The Volunteers examining some of the original loopholes used in the construction of the Mill during the late Eighteenth Century. Belper possesses one of the only surviving loopholed mills in the country. These loopholes for musketry had a double purpose. They would have helped to defend the mills complex against French troops but were a much more potent and visible threat to Luddites and other mill wreckers. Strutt's men had muskets and were trained in their use!

These regiments continued to serve voluntarily as well as pursuing their normal occupations until Napoleon Bonaparte was safely tucked away on St Helena and some of them even beyond that. Mention should be made of the Volunteer Yeomanry who also served during this period and continued in some cases into the Early Victorian period. Other than Sir Richards’s famous mill yard cannon no mention has yet been found of Volunteer Artillery but doubtless it was pressed into service when needed.

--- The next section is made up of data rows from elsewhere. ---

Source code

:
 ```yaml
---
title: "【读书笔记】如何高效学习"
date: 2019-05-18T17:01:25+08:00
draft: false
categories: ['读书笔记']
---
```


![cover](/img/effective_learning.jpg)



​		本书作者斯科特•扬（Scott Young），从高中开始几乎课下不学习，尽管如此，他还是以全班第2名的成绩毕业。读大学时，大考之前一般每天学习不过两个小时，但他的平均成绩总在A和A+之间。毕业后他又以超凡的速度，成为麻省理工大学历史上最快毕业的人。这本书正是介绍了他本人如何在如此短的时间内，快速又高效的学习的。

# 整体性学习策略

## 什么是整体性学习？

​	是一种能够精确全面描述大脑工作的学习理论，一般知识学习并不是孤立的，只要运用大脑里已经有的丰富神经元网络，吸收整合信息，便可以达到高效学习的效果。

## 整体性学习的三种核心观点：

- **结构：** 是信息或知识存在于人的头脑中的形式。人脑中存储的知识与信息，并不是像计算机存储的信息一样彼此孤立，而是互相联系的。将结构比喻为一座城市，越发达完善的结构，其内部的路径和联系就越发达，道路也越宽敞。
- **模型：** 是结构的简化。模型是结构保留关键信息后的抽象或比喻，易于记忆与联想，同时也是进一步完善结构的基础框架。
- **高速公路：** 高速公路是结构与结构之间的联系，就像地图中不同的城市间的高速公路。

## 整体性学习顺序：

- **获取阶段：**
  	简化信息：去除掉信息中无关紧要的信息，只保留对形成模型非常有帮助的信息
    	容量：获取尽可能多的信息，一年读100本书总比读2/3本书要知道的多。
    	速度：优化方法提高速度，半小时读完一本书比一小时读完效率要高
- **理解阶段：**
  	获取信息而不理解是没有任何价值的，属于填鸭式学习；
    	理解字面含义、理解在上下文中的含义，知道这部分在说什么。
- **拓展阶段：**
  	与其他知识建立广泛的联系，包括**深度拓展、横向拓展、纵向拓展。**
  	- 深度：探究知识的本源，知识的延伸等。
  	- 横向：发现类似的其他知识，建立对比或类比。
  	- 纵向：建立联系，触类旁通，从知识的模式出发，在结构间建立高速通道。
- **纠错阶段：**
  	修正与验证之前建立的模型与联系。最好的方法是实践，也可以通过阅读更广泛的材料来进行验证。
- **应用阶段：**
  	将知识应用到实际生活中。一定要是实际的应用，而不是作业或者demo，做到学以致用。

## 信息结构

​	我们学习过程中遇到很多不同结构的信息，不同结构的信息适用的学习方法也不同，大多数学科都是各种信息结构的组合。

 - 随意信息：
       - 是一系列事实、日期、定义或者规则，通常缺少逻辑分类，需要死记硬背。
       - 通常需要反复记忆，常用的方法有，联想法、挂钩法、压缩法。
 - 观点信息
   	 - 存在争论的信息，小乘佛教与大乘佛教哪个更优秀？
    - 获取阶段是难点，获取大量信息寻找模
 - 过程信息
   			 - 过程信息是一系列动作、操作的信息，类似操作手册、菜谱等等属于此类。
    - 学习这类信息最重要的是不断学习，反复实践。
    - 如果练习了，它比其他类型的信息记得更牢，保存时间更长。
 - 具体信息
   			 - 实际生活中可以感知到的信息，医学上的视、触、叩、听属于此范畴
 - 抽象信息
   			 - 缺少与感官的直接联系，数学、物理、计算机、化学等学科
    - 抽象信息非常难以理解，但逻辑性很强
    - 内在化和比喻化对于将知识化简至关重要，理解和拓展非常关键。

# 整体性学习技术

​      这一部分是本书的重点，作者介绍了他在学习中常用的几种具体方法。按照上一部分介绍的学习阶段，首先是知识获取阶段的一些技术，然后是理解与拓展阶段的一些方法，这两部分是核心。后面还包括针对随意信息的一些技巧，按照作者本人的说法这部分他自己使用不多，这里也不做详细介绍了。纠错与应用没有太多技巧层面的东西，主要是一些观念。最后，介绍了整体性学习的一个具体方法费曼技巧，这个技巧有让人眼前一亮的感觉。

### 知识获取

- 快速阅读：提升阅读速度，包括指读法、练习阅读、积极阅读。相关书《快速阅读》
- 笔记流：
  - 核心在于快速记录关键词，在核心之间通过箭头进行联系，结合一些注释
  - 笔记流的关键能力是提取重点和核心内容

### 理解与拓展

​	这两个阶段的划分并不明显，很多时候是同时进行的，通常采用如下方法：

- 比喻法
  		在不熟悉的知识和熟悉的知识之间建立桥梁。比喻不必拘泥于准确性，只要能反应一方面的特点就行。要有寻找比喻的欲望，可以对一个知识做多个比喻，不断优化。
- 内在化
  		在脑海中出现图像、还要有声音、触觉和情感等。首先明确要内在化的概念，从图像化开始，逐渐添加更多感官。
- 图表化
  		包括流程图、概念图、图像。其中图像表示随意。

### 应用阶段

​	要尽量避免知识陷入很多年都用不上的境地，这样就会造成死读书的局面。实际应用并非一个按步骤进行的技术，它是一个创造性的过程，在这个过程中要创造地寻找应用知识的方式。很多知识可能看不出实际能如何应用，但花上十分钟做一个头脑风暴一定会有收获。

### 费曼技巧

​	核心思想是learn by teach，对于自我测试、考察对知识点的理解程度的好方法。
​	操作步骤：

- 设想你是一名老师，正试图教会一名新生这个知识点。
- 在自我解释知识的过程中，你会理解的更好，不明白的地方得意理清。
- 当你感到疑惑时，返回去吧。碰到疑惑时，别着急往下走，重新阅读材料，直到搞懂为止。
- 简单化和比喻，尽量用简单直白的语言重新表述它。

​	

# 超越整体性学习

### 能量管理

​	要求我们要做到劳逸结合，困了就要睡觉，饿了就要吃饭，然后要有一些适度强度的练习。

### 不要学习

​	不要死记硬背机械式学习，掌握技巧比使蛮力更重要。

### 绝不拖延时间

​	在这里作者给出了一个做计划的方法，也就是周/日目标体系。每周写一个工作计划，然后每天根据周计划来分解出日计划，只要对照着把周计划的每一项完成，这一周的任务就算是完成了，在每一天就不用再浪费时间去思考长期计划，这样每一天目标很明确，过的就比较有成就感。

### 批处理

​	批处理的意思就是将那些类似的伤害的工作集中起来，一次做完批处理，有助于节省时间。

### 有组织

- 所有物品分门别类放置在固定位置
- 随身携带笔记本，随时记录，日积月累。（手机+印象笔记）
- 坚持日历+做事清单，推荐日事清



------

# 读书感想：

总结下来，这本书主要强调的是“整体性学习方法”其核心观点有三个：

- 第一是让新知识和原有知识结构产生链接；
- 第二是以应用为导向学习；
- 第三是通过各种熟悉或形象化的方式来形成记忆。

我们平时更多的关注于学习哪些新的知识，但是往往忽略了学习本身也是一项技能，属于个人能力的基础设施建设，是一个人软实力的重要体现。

It should also be noted that Derbyshire was the last English county to be invaded by a foreign power. The forces of Charles Edward Stuart had invaded the county in 1745 and the fateful decision to retreat to Scotland was taken at Exeter House Derby. Alas the 'Derby Blues' a local Volunteer regiment raised by the Duke of Devonshire were about as good at retreating as Bonnie Prince Charlie. They retreated to Nottingham before his forces arrived and thus became a local laughing stock!

Whether the drummer boys of that ill fated corps served in the volunteers as elderly men is not yet known but it is our belief that had the French invaded they would have found the Derbyshire Volunteers not so eager to retire.